> **Your objective**
Please filter the entries for the word "main" and copy every line that has it.

> **Supplied information**
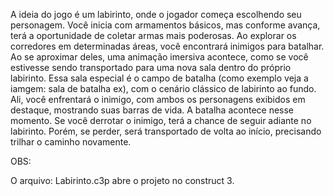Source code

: A ideia do jogo é um labirinto, onde o jogador começa escolhendo seu personagem. Você inicia com armamentos básicos, mas conforme avança, terá a oportunidade de coletar armas mais poderosas. 
Ao explorar os corredores em determinadas áreas, você encontrará inimigos para batalhar. Ao se aproximar deles, uma animação imersiva acontece, 
como se você estivesse sendo transportado para uma nova sala dentro do próprio labirinto. Essa sala especial é o campo de batalha (como exemplo veja a iamgem: sala de batalha ex), com o cenário clássico de labirinto ao fundo. Ali, 
você enfrentará o inimigo, com ambos os personagens exibidos em destaque, mostrando suas barras de vida. A batalha acontece nesse momento.
Se você derrotar o inimigo, terá a chance de seguir adiante no labirinto. Porém, se perder, será transportado de volta ao início, 
precisando trilhar o caminho novamente.

OBS:

O arquivo: Labirinto.c3p abre o projeto no construct 3.
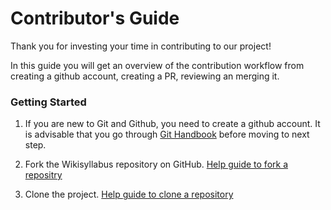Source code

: # Contributor's Guide

Thank you for investing your time in contributing to our project!

In this guide you will get an overview of the contribution workflow from creating a github account, creating a PR, reviewing an merging it.

### Getting Started
1. If you are new to Git and Github, you need to create a github account. It is advisable that you go through [Git Handbook](https://git-scm.com/book/en/v2/GitHub-Account-Setup-and-Configuration) before moving to next step.  

2. Fork the Wikisyllabus repository on GitHub. [Help guide to fork a repositry](https://github.com/Angelrose19/WikiSyllabus/blob/main/Git%20%26%20GitHub%20Basics.md/Fork.md)  
 
3. Clone the project. [Help guide to clone a repository](https://github.com/Angelrose19/WikiSyllabus/blob/main/Git%20%26%20GitHub%20Basics.md/Clone.md)  
 
 

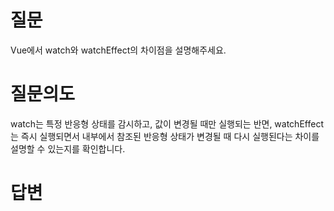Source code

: # 질문
Vue에서 watch와 watchEffect의 차이점을 설명해주세요.

# 질문의도
watch는 특정 반응형 상태를 감시하고, 값이 변경될 때만 실행되는 반면, watchEffect는 즉시 실행되면서 내부에서 참조된 반응형 상태가 변경될 때 다시 실행된다는 차이를 설명할 수 있는지를 확인합니다.

# 답변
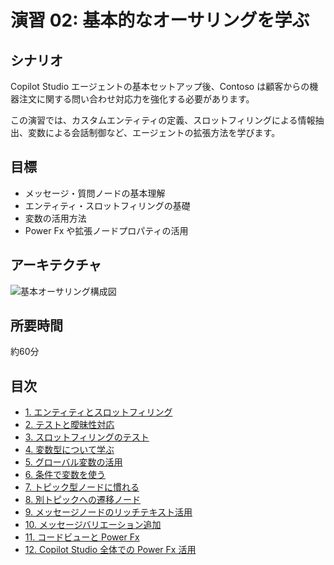 # 演習 02: 基本的なオーサリングを学ぶ

## シナリオ
Copilot Studio エージェントの基本セットアップ後、Contoso は顧客からの機器注文に関する問い合わせ対応力を強化する必要があります。

この演習では、カスタムエンティティの定義、スロットフィリングによる情報抽出、変数による会話制御など、エージェントの拡張方法を学びます。

## 目標
- メッセージ・質問ノードの基本理解
- エンティティ・スロットフィリングの基礎
- 変数の活用方法
- Power Fx や拡張ノードプロパティの活用

## アーキテクチャ
![基本オーサリング構成図](https://microsoft.github.io/TechExcel-Designing-your-own-copilot-using-copilot-studio/media/eat2qhoa.jpg)

## 所要時間
約60分

## 目次
- [1. エンティティとスロットフィリング](./0201.ja.md)
- [2. テストと曖昧性対応](./0202.ja.md)
- [3. スロットフィリングのテスト](./0203.ja.md)
- [4. 変数型について学ぶ](./0204.ja.md)
- [5. グローバル変数の活用](./0205.ja.md)
- [6. 条件で変数を使う](./0206.ja.md)
- [7. トピック型ノードに慣れる](./0207.ja.md)
- [8. 別トピックへの遷移ノード](./0208.ja.md)
- [9. メッセージノードのリッチテキスト活用](./0209.ja.md)
- [10. メッセージバリエーション追加](./0210.ja.md)
- [11. コードビューと Power Fx](./0211.ja.md)
- [12. Copilot Studio 全体での Power Fx 活用](./0212.ja.md)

> **Answer**
2. Fork the Wikisyllabus repository on GitHub. [Help guide to fork a repositry](https://github.com/Angelrose19/WikiSyllabus/blob/main/Git%20%26%20GitHub%20Basics.md/Fork.md)  
3. Clone the project. [Help guide to clone a repository](https://github.com/Angelrose19/WikiSyllabus/blob/main/Git%20%26%20GitHub%20Basics.md/Clone.md)  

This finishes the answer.